Fortunately, many homeowners are starting to recognize such hurdles and the importance of related improvements, but they have a way to go. The vast majority—81% and 82%—of homeowners would need to make changes to their home to accommodate caring for a loved one with a disability or to support aging in place, respectively. However, Chubb Masterpiece® homeowner clients have access to vetted, trusted professionals, such as architects, designers, and licensed contractors, who can assist them with making their home more accessible and beautifully designed.  
In addition to consulting with clients, trained risk consultants will work with independent agents and brokers. "Accessible design renovations may require meaningful financial investments from clients.
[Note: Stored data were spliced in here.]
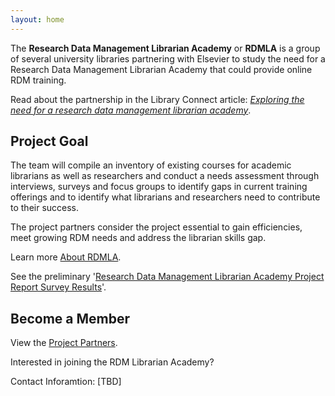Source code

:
 ```yaml
---
layout: home
---
```

The **Research Data Management Librarian Academy** or **RDMLA** is a group of several university libraries partnering with Elsevier to study the need for a Research Data Management Librarian Academy that could provide online RDM training. 

Read about the partnership in the Library Connect article: <i><a href="https://libraryconnect.elsevier.com/articles/exploring-need-research-data-management-librarian-academy">Exploring the need for a research data management librarian academy</a></i>.


## Project Goal

The team will compile an inventory of existing courses for academic librarians as well as researchers and conduct a needs assessment through interviews, surveys and focus groups to identify gaps in current training offerings and to identify what librarians and researchers need to contribute to their success. 

The project partners consider the project essential to gain efficiencies, meet growing RDM needs and address the librarian skills gap.

Learn more <a href="https://rdmla.github.io/home/about/">About RDMLA</a>.

See the preliminary '<a href="https://rdmla.github.io/home/about/">Research Data Management Librarian Academy Project Report Survey Results</a>'.


## Become a Member

View the <a href="https://rdmla.github.io/home/partners/">Project Partners</a>.

Interested in joining the RDM Librarian Academy?

Contact Inforamtion: [TBD]
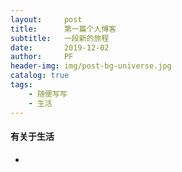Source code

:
 ```yaml
---
layout:     post
title:      第一篇个人博客
subtitle:   一段新的旅程
date:       2019-12-02
author:     PF
header-img: img/post-bg-universe.jpg
catalog: true
tags:
    - 随便写写
    - 生活
---
```


#### 有关于生活
- 


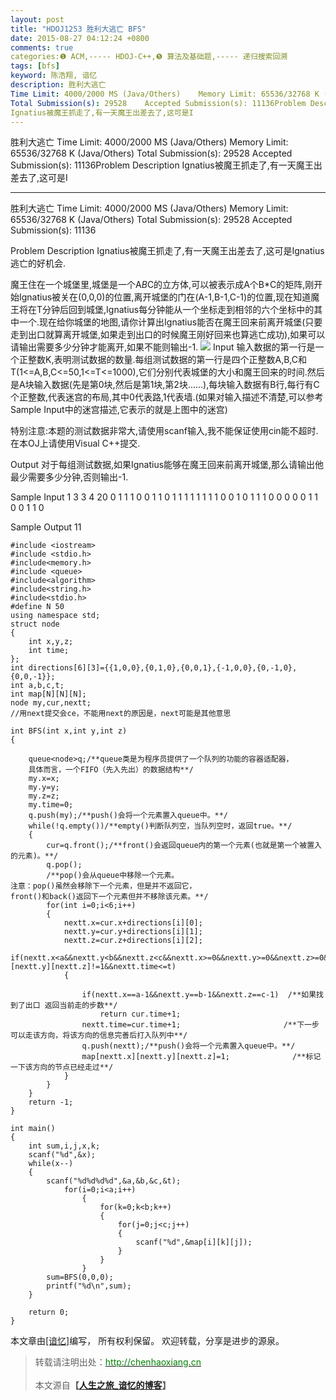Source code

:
 ```yaml
---
layout: post
title: "HDOJ1253 胜利大逃亡 BFS"
date: 2015-08-27 04:12:24 +0800
comments: true
categories:❶ ACM,----- HDOJ-C++,❺ 算法及基础题,----- 递归搜索回溯
tags: [bfs]
keyword: 陈浩翔, 谙忆
description: 胜利大逃亡 
Time Limit: 4000/2000 MS (Java/Others)    Memory Limit: 65536/32768 K (Java/Others) 
Total Submission(s): 29528    Accepted Submission(s): 11136Problem Description 
Ignatius被魔王抓走了,有一天魔王出差去了,这可是I 
---
```



胜利大逃亡 
Time Limit: 4000/2000 MS (Java/Others)    Memory Limit: 65536/32768 K (Java/Others) 
Total Submission(s): 29528    Accepted Submission(s): 11136Problem Description 
Ignatius被魔王抓走了,有一天魔王出差去了,这可是I
<!-- more -->
----------

胜利大逃亡
Time Limit: 4000/2000 MS (Java/Others)    Memory Limit: 65536/32768 K (Java/Others)
Total Submission(s): 29528    Accepted Submission(s): 11136


Problem Description
Ignatius被魔王抓走了,有一天魔王出差去了,这可是Ignatius逃亡的好机会.

魔王住在一个城堡里,城堡是一个A*B*C的立方体,可以被表示成A个B*C的矩阵,刚开始Ignatius被关在(0,0,0)的位置,离开城堡的门在(A-1,B-1,C-1)的位置,现在知道魔王将在T分钟后回到城堡,Ignatius每分钟能从一个坐标走到相邻的六个坐标中的其中一个.现在给你城堡的地图,请你计算出Ignatius能否在魔王回来前离开城堡(只要走到出口就算离开城堡,如果走到出口的时候魔王刚好回来也算逃亡成功),如果可以请输出需要多少分钟才能离开,如果不能则输出-1.
![](http://img.blog.csdn.net/20150828102336698)
Input
输入数据的第一行是一个正整数K,表明测试数据的数量.每组测试数据的第一行是四个正整数A,B,C和T(1<=A,B,C<=50,1<=T<=1000),它们分别代表城堡的大小和魔王回来的时间.然后是A块输入数据(先是第0块,然后是第1块,第2块......),每块输入数据有B行,每行有C个正整数,代表迷宫的布局,其中0代表路,1代表墙.(如果对输入描述不清楚,可以参考Sample Input中的迷宫描述,它表示的就是上图中的迷宫)

特别注意:本题的测试数据非常大,请使用scanf输入,我不能保证使用cin能不超时.在本OJ上请使用Visual C++提交.

 

Output
对于每组测试数据,如果Ignatius能够在魔王回来前离开城堡,那么请输出他最少需要多少分钟,否则输出-1.

 

Sample Input
1
3 3 4 20
0 1 1 1
0 0 1 1
0 1 1 1
1 1 1 1
1 0 0 1
0 1 1 1
0 0 0 0
0 1 1 0
0 1 1 0
 

Sample Output
11
 
 

```
#include <iostream>
#include <stdio.h>
#include<memory.h>
#include <queue>
#include<algorithm>
#include<string.h>
#include<stdio.h>
#define N 50
using namespace std;
struct node
{
    int x,y,z;
    int time;
};
int directions[6][3]={{1,0,0},{0,1,0},{0,0,1},{-1,0,0},{0,-1,0},{0,0,-1}};
int a,b,c,t;
int map[N][N][N];
node my,cur,nextt;
//用next提交会ce，不能用next的原因是，next可能是其他意思

int BFS(int x,int y,int z)
{

    queue<node>q;/**queue类是为程序员提供了一个队列的功能的容器适配器，
    具体而言，一个FIFO（先入先出）的数据结构**/
    my.x=x;
    my.y=y;
    my.z=z;
    my.time=0;
    q.push(my);/**push()会将一个元素置入queue中。**/
    while(!q.empty())/**empty()判断队列空，当队列空时，返回true。**/
    {
        cur=q.front();/**front()会返回queue内的第一个元素(也就是第一个被置入的元素)。**/
        q.pop();
        /**pop()会从queue中移除一个元素。
注意：pop()虽然会移除下一个元素，但是并不返回它，
front()和back()返回下一个元素但并不移除该元素。**/
        for(int i=0;i<6;i++)
        {
            nextt.x=cur.x+directions[i][0];
            nextt.y=cur.y+directions[i][1];
            nextt.z=cur.z+directions[i][2];
            if(nextt.x<a&&nextt.y<b&&nextt.z<c&&nextt.x>=0&&nextt.y>=0&&nextt.z>=0&&map[nextt.x][nextt.y][nextt.z]!=1&&nextt.time<=t)
            {

                if(nextt.x==a-1&&nextt.y==b-1&&nextt.z==c-1)  /**如果找到了出口 返回当前走的步数**/
                    return cur.time+1;
                nextt.time=cur.time+1;                       /**下一步可以走该方向，将该方向的信息完善后打入队列中**/
                q.push(nextt);/**push()会将一个元素置入queue中。**/
                map[nextt.x][nextt.y][nextt.z]=1;              /**标记一下该方向的节点已经走过**/
            }
        }
    }
    return -1;
}

int main()
{
    int sum,i,j,x,k;
    scanf("%d",&x);
    while(x--)
    {
        scanf("%d%d%d%d",&a,&b,&c,&t);
            for(i=0;i<a;i++)
                {
                    for(k=0;k<b;k++)
                    {
                        for(j=0;j<c;j++)
                        {
                            scanf("%d",&map[i][k][j]);
                        }
                    }
                }
        sum=BFS(0,0,0);
        printf("%d\n",sum);
    }

    return 0;
}

```



本文章由<a href="http://chenhaoxiang.cn/">[谙忆]</a>编写， 所有权利保留。 
欢迎转载，分享是进步的源泉。
<blockquote cite='陈浩翔'>
<p background-color='#D3D3D3'>转载请注明出处：<a href='http://chenhaoxiang.cn'><font color="green">http://chenhaoxiang.cn</font></a><br><br>
本文源自<strong>【<a href='http://chenhaoxiang.cn' target='_blank'>人生之旅_谙忆的博客</a>】</strong></p>
</blockquote>

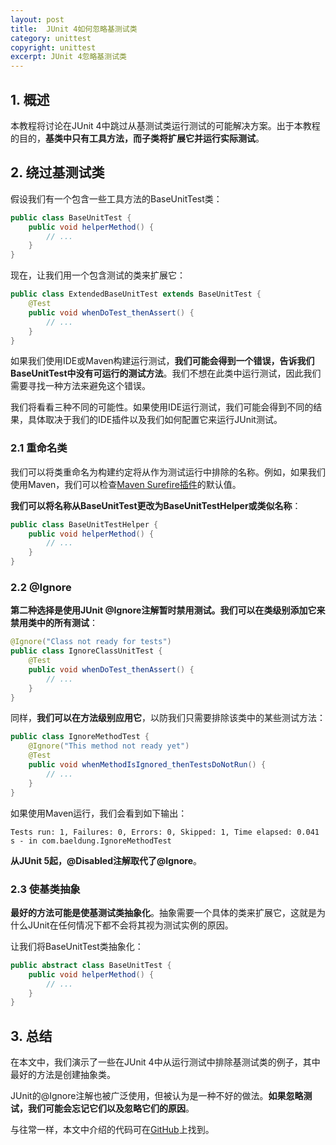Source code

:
 ```yaml
---
layout: post
title:  JUnit 4如何忽略基测试类
category: unittest
copyright: unittest
excerpt: JUnit 4忽略基测试类
---
```


## 1. 概述

本教程将讨论在JUnit 4中跳过从基测试类运行测试的可能解决方案。出于本教程的目的，**基类中只有工具方法，而子类将扩展它并运行实际测试**。

## 2. 绕过基测试类

假设我们有一个包含一些工具方法的BaseUnitTest类：

```java
public class BaseUnitTest {
    public void helperMethod() {
        // ...
    }
}
```

现在，让我们用一个包含测试的类来扩展它：

```java
public class ExtendedBaseUnitTest extends BaseUnitTest {
    @Test
    public void whenDoTest_thenAssert() {
        // ...        
    }
}
```

如果我们使用IDE或Maven构建运行测试，**我们可能会得到一个错误，告诉我们BaseUnitTest中没有可运行的测试方法**。我们不想在此类中运行测试，因此我们需要寻找一种方法来避免这个错误。

我们将看看三种不同的可能性。如果使用IDE运行测试，我们可能会得到不同的结果，具体取决于我们的IDE插件以及我们如何配置它来运行JUnit测试。

### 2.1 重命名类

我们可以将类重命名为构建约定将从作为测试运行中排除的名称。例如，如果我们使用Maven，我们可以检查[Maven Surefire插件](https://maven.apache.org/surefire/maven-surefire-plugin/examples/inclusion-exclusion.html)的默认值。

**我们可以将名称从BaseUnitTest更改为BaseUnitTestHelper或类似名称**：

```java
public class BaseUnitTestHelper {
    public void helperMethod() {
        // ...
    }
}
```

### 2.2 @Ignore

**第二种选择是使用JUnit @Ignore注解暂时禁用测试。我们可以在类级别添加它来禁用类中的所有测试**：

```java
@Ignore("Class not ready for tests")
public class IgnoreClassUnitTest {
    @Test
    public void whenDoTest_thenAssert() {
        // ...
    }
}
```

同样，**我们可以在方法级别应用它**，以防我们只需要排除该类中的某些测试方法：

```java
public class IgnoreMethodTest {
    @Ignore("This method not ready yet")
    @Test
    public void whenMethodIsIgnored_thenTestsDoNotRun() {
        // ...
    }
}
```

如果使用Maven运行，我们会看到如下输出：

```shell
Tests run: 1, Failures: 0, Errors: 0, Skipped: 1, Time elapsed: 0.041 s - in com.baeldung.IgnoreMethodTest
```

**从JUnit 5起，@Disabled注解取代了@Ignore**。

### 2.3 使基类抽象

**最好的方法可能是使基测试类抽象化**。抽象需要一个具体的类来扩展它，这就是为什么JUnit在任何情况下都不会将其视为测试实例的原因。

让我们将BaseUnitTest类抽象化：

```java
public abstract class BaseUnitTest {
    public void helperMethod() {
        // ...
    }
}
```

## 3. 总结

在本文中，我们演示了一些在JUnit 4中从运行测试中排除基测试类的例子，其中最好的方法是创建抽象类。

JUnit的@Ignore注解也被广泛使用，但被认为是一种不好的做法。**如果忽略测试，我们可能会忘记它们以及忽略它们的原因**。

与往常一样，本文中介绍的代码可在[GitHub](https://github.com/tuyucheng7/taketoday-tutorial4j/tree/master/software.test/junit-4)上找到。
Our risk consultants can assist agent and broker partners to help them understand the exact replacement cost value of their clients' investments to ensure they are fully protected," said Naughton.
To help agents and brokers learn about the market need and opportunity as well as key principles and design considerations of universal residential construction, Chubb is launching a new resource center that includes "rich multimedia marketing materials such as videos, infographics and collateral," some of which have been produced in partnership with the Cerebral Palsy Foundation. Agents and brokers can access the resource center at: www.chubb.com/accessibilityisbeautiful.